(Document images with source code)
::::::::

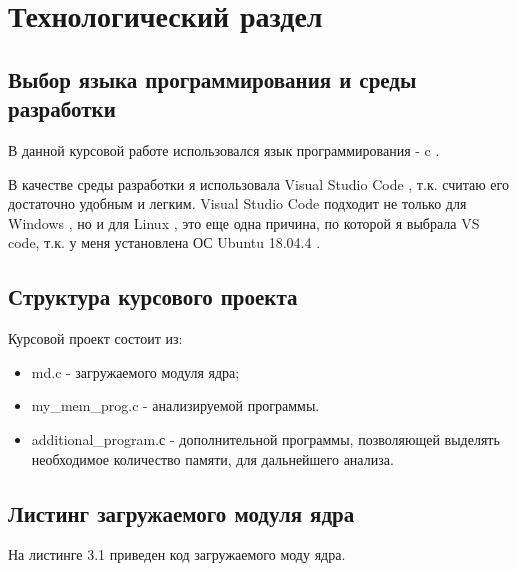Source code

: \chapter{Технологический раздел}
\label{cha:design}

\section{Выбор языка программирования и среды разработки}

В данной курсовой работе использовался язык программирования - c \cite{bib1}.

В качестве среды разработки я использовала Visual Studio Code \cite{bib2}, т.к. считаю его достаточно удобным и легким.
Visual Studio Code подходит не только для  Windows \cite{bib3}, но и для Linux \cite{bib4}, это еще одна причина, по которой я выбрала VS code,
т.к. у меня установлена ОС Ubuntu 18.04.4 \cite{bib5}.

\section{Структура курсового проекта}

Курсовой проект состоит из:

\begin{itemize}
	\item md.c - загружаемого модуля ядра;
	\item my\_mem\_prog.c - анализируемой программы.
	\item additional\_program.с - дополнительной программы, позволяющей выделять 
	необходимое количество памяти, для дальнейшего анализа.
\end{itemize}

\section{Листинг загружаемого модуля ядра}

На листинге 3.1 приведен код загружаемого моду ядра.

::::::::

● Aim of the task
Once the pictures are removed, repeat all of the data above exactly.

● Output for this exercise
Source code

: \chapter{Технологический раздел}
\label{cha:design}

\section{Выбор языка программирования и среды разработки}

В данной курсовой работе использовался язык программирования - c \cite{bib1}.

В качестве среды разработки я использовала Visual Studio Code \cite{bib2}, т.к. считаю его достаточно удобным и легким.
Visual Studio Code подходит не только для  Windows \cite{bib3}, но и для Linux \cite{bib4}, это еще одна причина, по которой я выбрала VS code,
т.к. у меня установлена ОС Ubuntu 18.04.4 \cite{bib5}.

\section{Структура курсового проекта}

Курсовой проект состоит из:

\begin{itemize}
	\item md.c - загружаемого модуля ядра;
	\item my\_mem\_prog.c - анализируемой программы.
	\item additional\_program.с - дополнительной программы, позволяющей выделять 
	необходимое количество памяти, для дальнейшего анализа.
\end{itemize}

\section{Листинг загружаемого модуля ядра}

На листинге 3.1 приведен код загружаемого моду ядра.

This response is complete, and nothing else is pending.